UK: Management - learning to lead. (3 of 3)

UK: Management - learning to lead. (3 of 3) - Despite continuing differences of emphasis, there are some signs that approaches to leadership development are tending to converge. At Sundridge Park, where the course lasts five days and consists largely of

Last Updated: 31 Aug 2010

Despite continuing differences of emphasis, there are some signs that approaches to leadership development are tending to converge. At Sundridge Park, where the course lasts five days and consists largely of syndicate work (groups of five or six people, allowing for a mix of personalities and problems), they have been introducing an "outward bound" element. "We believe that outdoor exercises provide immediacy," explains van Maurik. "Our outward bound elements do not include anything like abseiling or canoeing, which not everyone might be able to do. But through various exercises, which can be done by anyone, irrespective of age or fitness, we aim to get immediacy of decision, action and result, and help people recognise strengths and weaknesses within themselves."

But van Maurik insists that a course made up solely of outdoor exercises would be too limited. In the classroom, some delegates become very frustrated and impatient with others who they think are waffling and holding up progress. Yet van Maurik argues that it is sometimes useful for someone who is very aggressive and impatient to learn to slow down and take account of the pace at which others work. "Their people are never going to learn anything if they aren't allowed to try, and that may mean they take longer about reaching a conclusion than the leader would if handling the problem personally. An effective leader will have the patience to let subordinates do the job at their own speed." Many managers do not have that patience, van Maurik points out, but they can acquire it.

"You get a mixture of personalities in a group, and subtle pressures tend to build up so that the powerful personalities, who look as if they are going to take over everyone else, do actually learn how to step back and listen, while the quieter ones learn how to be more assertive. The less powerful characters can be encouraged to lead the feedback to the powerful ones, so that they both learn from one another." A lot of non-assertive behaviour stems from a poor self-image. A trainer can show such people where their counterproductive behaviour comes from, and introduce them to strategies and blocking techniques for overcoming aggressive behaviour in others, along with exercises to try these out.

Leaders are by definition team members. There are a number of different roles which people play within teams. There are the ones who come up with ideas. There are the pushers who want to drive things through. There is the natural chairman who likes order and structure in everything that he does; the evaluator (who should sometimes be constructive); the good teamworker who likes being a part of a group. If a leader is sensitive to the make-up and chemistry of the team, he can make use of people's natural inclinations - and achieve much more as a result.

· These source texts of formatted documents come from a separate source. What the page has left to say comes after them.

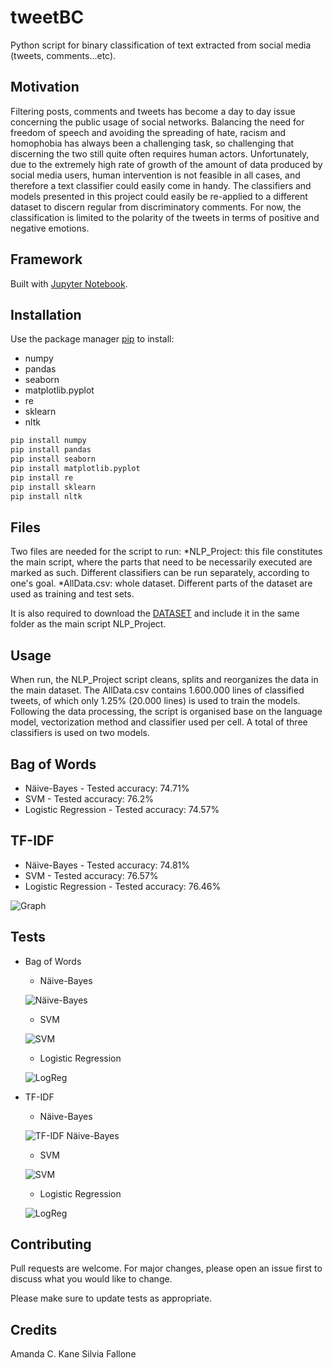 # tweetBC
Python script for binary classification of text extracted from social media (tweets, comments...etc).

## Motivation

Filtering posts, comments and tweets has become a day to day issue concerning the public usage of social networks. Balancing the need for freedom of speech and avoiding the spreading of hate, racism and homophobia has always been a challenging task, so challenging that discerning the two still quite often requires human actors. Unfortunately, due to the extremely high rate of growth of the amount of data produced by social media users, human intervention is not feasible in all cases, and therefore a text classifier could easily come in handy. The classifiers and models presented in this project could easily be re-applied to a different dataset to discern regular from discriminatory comments. For now, the classification is limited to the polarity of the tweets in terms of positive and negative emotions.

## Framework
Built with <a href="https://jupyter.org" target="_blank">Jupyter Notebook</a>.</h4>


## Installation

Use the package manager [pip](https://pip.pypa.io/en/stable/) to install:
* numpy
* pandas
* seaborn
* matplotlib.pyplot
* re
* sklearn
* nltk

```bash
pip install numpy
pip install pandas
pip install seaborn
pip install matplotlib.pyplot
pip install re
pip install sklearn
pip install nltk
```

## Files

Two files are needed for the script to run:
*NLP_Project: this file constitutes the main script, where the parts that need to be necessarily executed are marked as such. Different classifiers can be run separately, according to one's goal.
*AllData.csv: whole dataset. Different parts of the dataset are used as training and test sets.

It is also required to download the [DATASET](https://www.kaggle.com/kazanova/sentiment140) and include it in the same folder as the main script NLP_Project.

## Usage

When run, the NLP_Project script cleans, splits and reorganizes the data in the main dataset. The AllData.csv contains 1.600.000 lines of classified tweets, of which only 1.25% (20.000 lines) is used to train the models.
Following the data processing, the script is organised base on the language model, vectorization method and classifier used per cell. A total of three classifiers is used on two models.

## Bag of Words
* Näive-Bayes - Tested accuracy: 74.71%
* SVM - Tested accuracy: 76.2%
* Logistic Regression - Tested accuracy: 74.57%
## TF-IDF
* Näive-Bayes - Tested accuracy: 74.81%
* SVM - Tested accuracy: 76.57%
* Logistic Regression - Tested accuracy: 76.46%

![Graph](https://github.com/Feynlady/tweetBC/blob/master/Test_pictures/Graph_tweetBC.PNG)

## Tests
* Bag of Words

  * Näive-Bayes
  
  ![Näive-Bayes](https://github.com/Feynlady/tweetBC/blob/master/Test_pictures/Näive_Bayes.png)
  
  * SVM
  
  ![SVM](https://github.com/Feynlady/tweetBC/blob/master/Test_pictures/SVM.png)
  
  * Logistic Regression
  
  ![LogReg](https://github.com/Feynlady/tweetBC/blob/master/Test_pictures/LogReg.png)
  
* TF-IDF

   * Näive-Bayes
   
   ![TF-IDF Näive-Bayes](https://github.com/Feynlady/tweetBC/blob/master/Test_pictures/TFIDF_Näive_Bayes.png)
   
   * SVM
   
   ![SVM](https://github.com/Feynlady/tweetBC/blob/master/Test_pictures/TFIDF_SVM.png)
   
   * Logistic Regression
   
   ![LogReg](https://github.com/Feynlady/tweetBC/blob/master/Test_pictures/TFIDF_LogReg.png)

## Contributing
Pull requests are welcome. For major changes, please open an issue first to discuss what you would like to change.

Please make sure to update tests as appropriate.

## Credits
Amanda C. Kane
Silvia Fallone

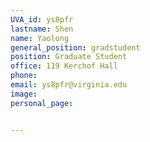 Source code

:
 ```yaml
---
UVA_id: ys8pfr
lastname: Shen
name: Yaolong
general_position: gradstudent
position: Graduate Student
office: 119 Kerchof Hall
phone: 
email: ys8pfr@virginia.edu
image:
personal_page:


---
```


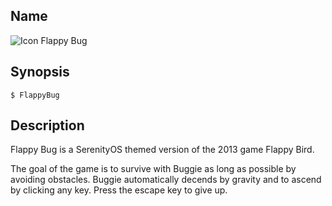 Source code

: ## Name

![Icon](file:///res/icons/16x16/app-flappybug.png) Flappy Bug

## Synopsis

```**sh
$ FlappyBug
```

## Description

Flappy Bug is a SerenityOS themed version of the 2013 game Flappy Bird.

The goal of the game is to survive with Buggie as long as possible by avoiding obstacles. Buggie automatically decends by gravity and to ascend by clicking any key. Press the escape key to give up.
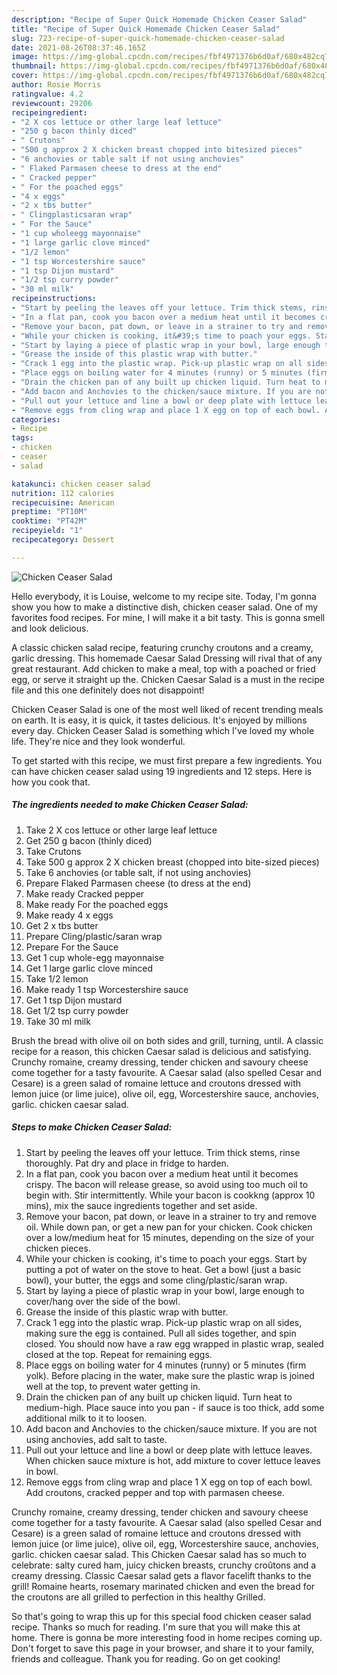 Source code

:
 ```yaml
---
description: "Recipe of Super Quick Homemade Chicken Ceaser Salad"
title: "Recipe of Super Quick Homemade Chicken Ceaser Salad"
slug: 723-recipe-of-super-quick-homemade-chicken-ceaser-salad
date: 2021-08-26T08:37:46.165Z
image: https://img-global.cpcdn.com/recipes/fbf4971376b6d0af/680x482cq70/chicken-ceaser-salad-recipe-main-photo.jpg
thumbnail: https://img-global.cpcdn.com/recipes/fbf4971376b6d0af/680x482cq70/chicken-ceaser-salad-recipe-main-photo.jpg
cover: https://img-global.cpcdn.com/recipes/fbf4971376b6d0af/680x482cq70/chicken-ceaser-salad-recipe-main-photo.jpg
author: Rosie Morris
ratingvalue: 4.2
reviewcount: 29206
recipeingredient:
- "2 X cos lettuce or other large leaf lettuce"
- "250 g bacon thinly diced"
- " Crutons"
- "500 g approx 2 X chicken breast chopped into bitesized pieces"
- "6 anchovies or table salt if not using anchovies"
- " Flaked Parmasen cheese to dress at the end"
- " Cracked pepper"
- " For the poached eggs"
- "4 x eggs"
- "2 x tbs butter"
- " Clingplasticsaran wrap"
- " For the Sauce"
- "1 cup wholeegg mayonnaise"
- "1 large garlic clove minced"
- "1/2 lemon"
- "1 tsp Worcestershire sauce"
- "1 tsp Dijon mustard"
- "1/2 tsp curry powder"
- "30 ml milk"
recipeinstructions:
- "Start by peeling the leaves off your lettuce. Trim thick stems, rinse thoroughly. Pat dry and place in fridge to harden."
- "In a flat pan, cook you bacon over a medium heat until it becomes crispy. The bacon will release grease, so avoid using too much oil to begin with. Stir intermittently. While your bacon is cookkng (approx 10 mins), mix the sauce ingredients together and set aside."
- "Remove your bacon, pat down, or leave in a strainer to try and remove oil. While down pan, or get a new pan for your chicken. Cook chicken over a low/medium heat for 15 minutes, depending on the size of your chicken pieces."
- "While your chicken is cooking, it&#39;s time to poach your eggs. Start by putting a pot of water on the stove to heat. Get a bowl (just a basic bowl), your butter, the eggs and some cling/plastic/saran wrap."
- "Start by laying a piece of plastic wrap in your bowl, large enough to cover/hang over the side of the bowl."
- "Grease the inside of this plastic wrap with butter."
- "Crack 1 egg into the plastic wrap. Pick-up plastic wrap on all sides, making sure the egg is contained. Pull all sides together, and spin closed. You should now have a raw egg wrapped in plastic wrap, sealed closed at the top. Repeat for remaining eggs."
- "Place eggs on boiling water for 4 minutes (runny) or 5 minutes (firm yolk). Before placing in the water, make sure the plastic wrap is joined well at the top, to prevent water getting in."
- "Drain the chicken pan of any built up chicken liquid. Turn heat to medium-high. Place sauce into you pan - if sauce is too thick, add some additional milk to it to loosen."
- "Add bacon and Anchovies to the chicken/sauce mixture. If you are not using anchovies, add salt to taste."
- "Pull out your lettuce and line a bowl or deep plate with lettuce leaves. When chicken sauce mixture is hot, add mixture to cover lettuce leaves in bowl."
- "Remove eggs from cling wrap and place 1 X egg on top of each bowl. Add croutons, cracked pepper and top with parmasen cheese."
categories:
- Recipe
tags:
- chicken
- ceaser
- salad

katakunci: chicken ceaser salad 
nutrition: 112 calories
recipecuisine: American
preptime: "PT10M"
cooktime: "PT42M"
recipeyield: "1"
recipecategory: Dessert

---
```



![Chicken Ceaser Salad](https://img-global.cpcdn.com/recipes/fbf4971376b6d0af/680x482cq70/chicken-ceaser-salad-recipe-main-photo.jpg)

Hello everybody, it is Louise, welcome to my recipe site. Today, I'm gonna show you how to make a distinctive dish, chicken ceaser salad. One of my favorites food recipes. For mine, I will make it a bit tasty. This is gonna smell and look delicious.

A classic chicken salad recipe, featuring crunchy croutons and a creamy, garlic dressing. This homemade Caesar Salad Dressing will rival that of any great restaurant. Add chicken to make a meal, top with a poached or fried egg, or serve it straight up the. Chicken Caesar Salad is a must in the recipe file and this one definitely does not disappoint!

Chicken Ceaser Salad is one of the most well liked of recent trending meals on earth. It is easy, it is quick, it tastes delicious. It's enjoyed by millions every day. Chicken Ceaser Salad is something which I've loved my whole life. They're nice and they look wonderful.


To get started with this recipe, we must first prepare a few ingredients. You can have chicken ceaser salad using 19 ingredients and 12 steps. Here is how you cook that.

<!--inarticleads1-->

##### The ingredients needed to make Chicken Ceaser Salad:

1. Take 2 X cos lettuce or other large leaf lettuce
1. Get 250 g bacon (thinly diced)
1. Take  Crutons
1. Take 500 g approx 2 X chicken breast (chopped into bite-sized pieces)
1. Take 6 anchovies (or table salt, if not using anchovies)
1. Prepare  Flaked Parmasen cheese (to dress at the end)
1. Make ready  Cracked pepper
1. Make ready  For the poached eggs
1. Make ready 4 x eggs
1. Get 2 x tbs butter
1. Prepare  Cling/plastic/saran wrap
1. Prepare  For the Sauce
1. Get 1 cup whole-egg mayonnaise
1. Get 1 large garlic clove minced
1. Take 1/2 lemon
1. Make ready 1 tsp Worcestershire sauce
1. Get 1 tsp Dijon mustard
1. Get 1/2 tsp curry powder
1. Take 30 ml milk


Brush the bread with olive oil on both sides and grill, turning, until. A classic recipe for a reason, this chicken Caesar salad is delicious and satisfying. Crunchy romaine, creamy dressing, tender chicken and savoury cheese come together for a tasty favourite. A Caesar salad (also spelled Cesar and Cesare) is a green salad of romaine lettuce and croutons dressed with lemon juice (or lime juice), olive oil, egg, Worcestershire sauce, anchovies, garlic. chicken caesar salad. 

<!--inarticleads2-->

##### Steps to make Chicken Ceaser Salad:

1. Start by peeling the leaves off your lettuce. Trim thick stems, rinse thoroughly. Pat dry and place in fridge to harden.
1. In a flat pan, cook you bacon over a medium heat until it becomes crispy. The bacon will release grease, so avoid using too much oil to begin with. Stir intermittently. While your bacon is cookkng (approx 10 mins), mix the sauce ingredients together and set aside.
1. Remove your bacon, pat down, or leave in a strainer to try and remove oil. While down pan, or get a new pan for your chicken. Cook chicken over a low/medium heat for 15 minutes, depending on the size of your chicken pieces.
1. While your chicken is cooking, it&#39;s time to poach your eggs. Start by putting a pot of water on the stove to heat. Get a bowl (just a basic bowl), your butter, the eggs and some cling/plastic/saran wrap.
1. Start by laying a piece of plastic wrap in your bowl, large enough to cover/hang over the side of the bowl.
1. Grease the inside of this plastic wrap with butter.
1. Crack 1 egg into the plastic wrap. Pick-up plastic wrap on all sides, making sure the egg is contained. Pull all sides together, and spin closed. You should now have a raw egg wrapped in plastic wrap, sealed closed at the top. Repeat for remaining eggs.
1. Place eggs on boiling water for 4 minutes (runny) or 5 minutes (firm yolk). Before placing in the water, make sure the plastic wrap is joined well at the top, to prevent water getting in.
1. Drain the chicken pan of any built up chicken liquid. Turn heat to medium-high. Place sauce into you pan - if sauce is too thick, add some additional milk to it to loosen.
1. Add bacon and Anchovies to the chicken/sauce mixture. If you are not using anchovies, add salt to taste.
1. Pull out your lettuce and line a bowl or deep plate with lettuce leaves. When chicken sauce mixture is hot, add mixture to cover lettuce leaves in bowl.
1. Remove eggs from cling wrap and place 1 X egg on top of each bowl. Add croutons, cracked pepper and top with parmasen cheese.


Crunchy romaine, creamy dressing, tender chicken and savoury cheese come together for a tasty favourite. A Caesar salad (also spelled Cesar and Cesare) is a green salad of romaine lettuce and croutons dressed with lemon juice (or lime juice), olive oil, egg, Worcestershire sauce, anchovies, garlic. chicken caesar salad. This Chicken Caesar salad has so much to celebrate: salty cured ham, juicy chicken breasts, crunchy croûtons and a creamy dressing. Classic Caesar salad gets a flavor facelift thanks to the grill! Romaine hearts, rosemary marinated chicken and even the bread for the croutons are all grilled to perfection in this healthy Grilled. 

So that's going to wrap this up for this special food chicken ceaser salad recipe. Thanks so much for reading. I'm sure that you will make this at home. There is gonna be more interesting food in home recipes coming up. Don't forget to save this page in your browser, and share it to your family, friends and colleague. Thank you for reading. Go on get cooking!
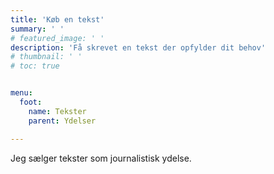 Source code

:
 ```yaml
---
title: 'Køb en tekst'
summary: ' '
# featured_image: ' '
description: 'Få skrevet en tekst der opfylder dit behov'
# thumbnail: ' '
# toc: true


menu:
  foot:
    name: Tekster
    parent: Ydelser

---
```


Jeg sælger tekster som journalistisk ydelse.


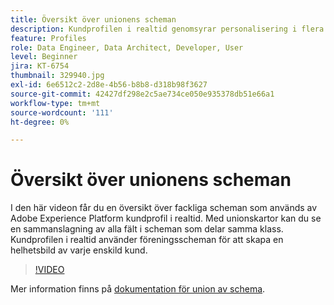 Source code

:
 ```yaml
---
title: Översikt över unionens scheman
description: Kundprofilen i realtid genomsyrar personalisering i flera kanaler i stor skala genom varje fas av kundresan. Batch- eller direktuppspelningsdata kan aktiveras för kundprofilen i realtid genom att både schemat och motsvarande datauppsättning aktiveras.
feature: Profiles
role: Data Engineer, Data Architect, Developer, User
level: Beginner
jira: KT-6754
thumbnail: 329940.jpg
exl-id: 6e6512c2-2d8e-4b56-b8b8-d318b98f3627
source-git-commit: 42427df298e2c5ae734ce050e935378db51e66a1
workflow-type: tm+mt
source-wordcount: '111'
ht-degree: 0%

---
```


# Översikt över unionens scheman

I den här videon får du en översikt över fackliga scheman som används av Adobe Experience Platform kundprofil i realtid. Med unionskartor kan du se en sammanslagning av alla fält i scheman som delar samma klass. Kundprofilen i realtid använder föreningsscheman för att skapa en helhetsbild av varje enskild kund.

>[!VIDEO](https://video.tv.adobe.com/v/329940?quality=12&learn=on)

Mer information finns på [dokumentation för union av schema](https://experienceleague.adobe.com/docs/experience-platform/profile/union-schemas/union-schema.html).

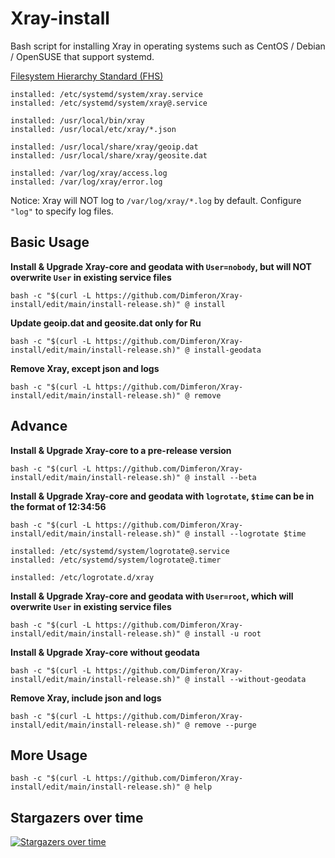 # Xray-install

Bash script for installing Xray in operating systems such as CentOS / Debian / OpenSUSE that support systemd.

[Filesystem Hierarchy Standard (FHS)](https://en.wikipedia.org/wiki/Filesystem_Hierarchy_Standard)

```
installed: /etc/systemd/system/xray.service
installed: /etc/systemd/system/xray@.service

installed: /usr/local/bin/xray
installed: /usr/local/etc/xray/*.json

installed: /usr/local/share/xray/geoip.dat
installed: /usr/local/share/xray/geosite.dat

installed: /var/log/xray/access.log
installed: /var/log/xray/error.log
```

Notice: Xray will NOT log to `/var/log/xray/*.log` by default. Configure `"log"` to specify log files.

## Basic Usage

**Install & Upgrade Xray-core and geodata with `User=nobody`, but will NOT overwrite `User` in existing service files**

```
bash -c "$(curl -L https://github.com/Dimferon/Xray-install/edit/main/install-release.sh)" @ install
```

**Update geoip.dat and geosite.dat only for Ru**

```
bash -c "$(curl -L https://github.com/Dimferon/Xray-install/edit/main/install-release.sh)" @ install-geodata
```

**Remove Xray, except json and logs**

```
bash -c "$(curl -L https://github.com/Dimferon/Xray-install/edit/main/install-release.sh)" @ remove
```

## Advance

**Install & Upgrade Xray-core to a pre-release version**

```
bash -c "$(curl -L https://github.com/Dimferon/Xray-install/edit/main/install-release.sh)" @ install --beta
```

**Install & Upgrade Xray-core and geodata with `logrotate`, `$time` can be in the format of 12:34:56**

```
bash -c "$(curl -L https://github.com/Dimferon/Xray-install/edit/main/install-release.sh)" @ install --logrotate $time
```
```
installed: /etc/systemd/system/logrotate@.service
installed: /etc/systemd/system/logrotate@.timer

installed: /etc/logrotate.d/xray
```

**Install & Upgrade Xray-core and geodata with `User=root`, which will overwrite `User` in existing service files**

```
bash -c "$(curl -L https://github.com/Dimferon/Xray-install/edit/main/install-release.sh)" @ install -u root
```

**Install & Upgrade Xray-core without geodata**

```
bash -c "$(curl -L https://github.com/Dimferon/Xray-install/edit/main/install-release.sh)" @ install --without-geodata
```

**Remove Xray, include json and logs**

```
bash -c "$(curl -L https://github.com/Dimferon/Xray-install/edit/main/install-release.sh)" @ remove --purge
```

## More Usage

```
bash -c "$(curl -L https://github.com/Dimferon/Xray-install/edit/main/install-release.sh)" @ help
```

## Stargazers over time

[![Stargazers over time](https://starchart.cc/XTLS/Xray-install.svg)](https://starchart.cc/XTLS/Xray-install)
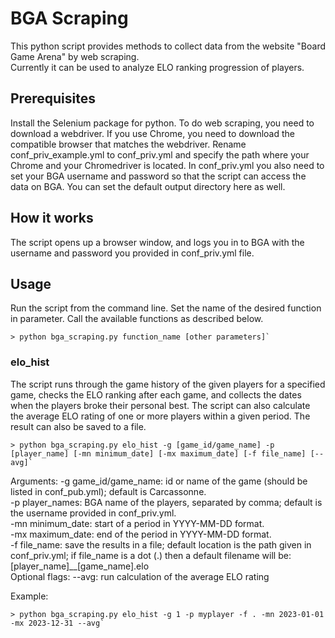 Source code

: # BGA Scraping

This python script provides methods to collect data from the website "Board Game Arena" by web scraping.<br/>
Currently it can be used to analyze ELO ranking progression of players.

## Prerequisites

Install the Selenium package for python.
To do web scraping, you need to download a webdriver. If you use Chrome, you need to download the compatible browser that matches the webdriver.
Rename conf_priv_example.yml to conf_priv.yml and specify the path where your Chrome and your Chromedriver is located. 
In conf_priv.yml you also need to set your BGA username and password so that the script can access the data on BGA.
You can set the default output directory here as well.

## How it works

The script opens up a browser window, and logs you in to BGA with the username and password you provided in conf_priv.yml file.

## Usage

Run the script from the command line. Set the name of the desired function in parameter.
Call the available functions as described below.

```
> python bga_scraping.py function_name [other parameters]`
```

### elo_hist

The script runs through the game history of the given players for a specified game, checks the ELO ranking after each game, and collects the dates when the players broke their personal best. 
The script can also calculate the average ELO rating of one or more players within a given period.
The result can also be saved to a file.

```
> python bga_scraping.py elo_hist -g [game_id/game_name] -p [player_name] [-mn minimum_date] [-mx maximum_date] [-f file_name] [--avg]`
```

Arguments:
-g game_id/game_name: id or name of the game (should be listed in conf_pub.yml); default is Carcassonne.<br/>
-p player_names: BGA name of the players, separated by comma; default is the username provided in conf_priv.yml.<br/>
-mn minimum_date: start of a period in YYYY-MM-DD format.<br/>
-mx maximum_date: end of the period in YYYY-MM-DD format.<br/>
-f file_name: save the results in a file; default location is the path given in conf_priv.yml; if file_name is a dot (.) then a default filename will be: [player_name]__[game_name].elo<br/>
Optional flags:
--avg: run calculation of the average ELO rating<br/>

Example:
```
> python bga_scraping.py elo_hist -g 1 -p myplayer -f . -mn 2023-01-01 -mx 2023-12-31 --avg`
``` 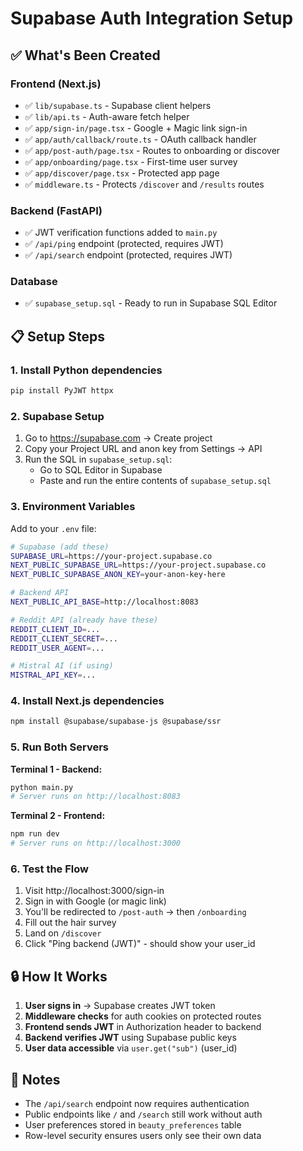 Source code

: # Supabase Auth Integration Setup

## ✅ What's Been Created

### Frontend (Next.js)
- ✅ `lib/supabase.ts` - Supabase client helpers
- ✅ `lib/api.ts` - Auth-aware fetch helper
- ✅ `app/sign-in/page.tsx` - Google + Magic link sign-in
- ✅ `app/auth/callback/route.ts` - OAuth callback handler
- ✅ `app/post-auth/page.tsx` - Routes to onboarding or discover
- ✅ `app/onboarding/page.tsx` - First-time user survey
- ✅ `app/discover/page.tsx` - Protected app page
- ✅ `middleware.ts` - Protects `/discover` and `/results` routes

### Backend (FastAPI)
- ✅ JWT verification functions added to `main.py`
- ✅ `/api/ping` endpoint (protected, requires JWT)
- ✅ `/api/search` endpoint (protected, requires JWT)

### Database
- ✅ `supabase_setup.sql` - Ready to run in Supabase SQL Editor

## 📋 Setup Steps

### 1. Install Python dependencies
```bash
pip install PyJWT httpx
```

### 2. Supabase Setup

1. Go to https://supabase.com → Create project
2. Copy your Project URL and anon key from Settings → API
3. Run the SQL in `supabase_setup.sql`:
   - Go to SQL Editor in Supabase
   - Paste and run the entire contents of `supabase_setup.sql`

### 3. Environment Variables

Add to your `.env` file:
```bash
# Supabase (add these)
SUPABASE_URL=https://your-project.supabase.co
NEXT_PUBLIC_SUPABASE_URL=https://your-project.supabase.co
NEXT_PUBLIC_SUPABASE_ANON_KEY=your-anon-key-here

# Backend API
NEXT_PUBLIC_API_BASE=http://localhost:8083

# Reddit API (already have these)
REDDIT_CLIENT_ID=...
REDDIT_CLIENT_SECRET=...
REDDIT_USER_AGENT=...

# Mistral AI (if using)
MISTRAL_API_KEY=...
```

### 4. Install Next.js dependencies
```bash
npm install @supabase/supabase-js @supabase/ssr
```

### 5. Run Both Servers

**Terminal 1 - Backend:**
```bash
python main.py
# Server runs on http://localhost:8083
```

**Terminal 2 - Frontend:**
```bash
npm run dev
# Server runs on http://localhost:3000
```

### 6. Test the Flow

1. Visit http://localhost:3000/sign-in
2. Sign in with Google (or magic link)
3. You'll be redirected to `/post-auth` → then `/onboarding`
4. Fill out the hair survey
5. Land on `/discover`
6. Click "Ping backend (JWT)" - should show your user_id

## 🔒 How It Works

1. **User signs in** → Supabase creates JWT token
2. **Middleware checks** for auth cookies on protected routes
3. **Frontend sends JWT** in Authorization header to backend
4. **Backend verifies JWT** using Supabase public keys
5. **User data accessible** via `user.get("sub")` (user_id)

## 📝 Notes

- The `/api/search` endpoint now requires authentication
- Public endpoints like `/` and `/search` still work without auth
- User preferences stored in `beauty_preferences` table
- Row-level security ensures users only see their own data

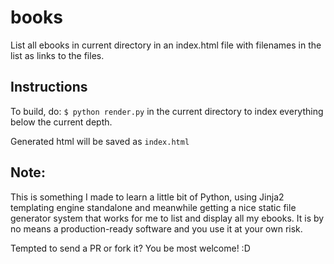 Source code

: books
=====

List all ebooks in current directory in an index.html file with filenames in the list as links to the files.


Instructions
------------
To build, do:
```$ python render.py```
in the current directory to index everything below the current depth.

Generated html will be saved as ```index.html```


Note:
-----
This is something I made to learn a little bit of Python, using Jinja2 templating engine standalone and meanwhile getting a nice static file generator system that works for me to list and display all my ebooks. It is by no means a production-ready software and you use it at your own risk.

Tempted to send a PR or fork it? You be most welcome! :D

One of the most important lessons which any leader can learn is that there are different styles of leadership and the one he has traditionally adopted is unlikely to be the best for all circumstances. There are always alternatives. Delegates from a course should come away with some new tools in their armoury, and some definite ideas on how they are going to use them. This means concrete action plans which they have committed to paper. They need to have worked out their objectives and how they are going to achieve them: which could be anything from becoming more aware of subordinates' development needs to a decision to introduce weekly progress meetings. One of van Maurik's favourite quotes is: "Education is what you remember when you have forgotten what you were taught. It is very important that our courses help people to change their behaviour and use new skills."

But the whole question of leadership development is regarded with suspicion in Britain, where many share Warren Bennis's beliefs. Adair bemoans our lack of any recognised centre for the study of leadership issues. "The Americans have the Centre for Creative Leadership in North Carolina, and there are two professors at Harvard studying the question. They have a lot of forward-thinking people focusing on the subject. I have been working on a leadership project with Exxon in the US, and all the big American companies are doing it. Ford is doing it in Europe, but British companies investing in leadership training are few and far between. We need to grow and develop the potential in people, and we are not doing it."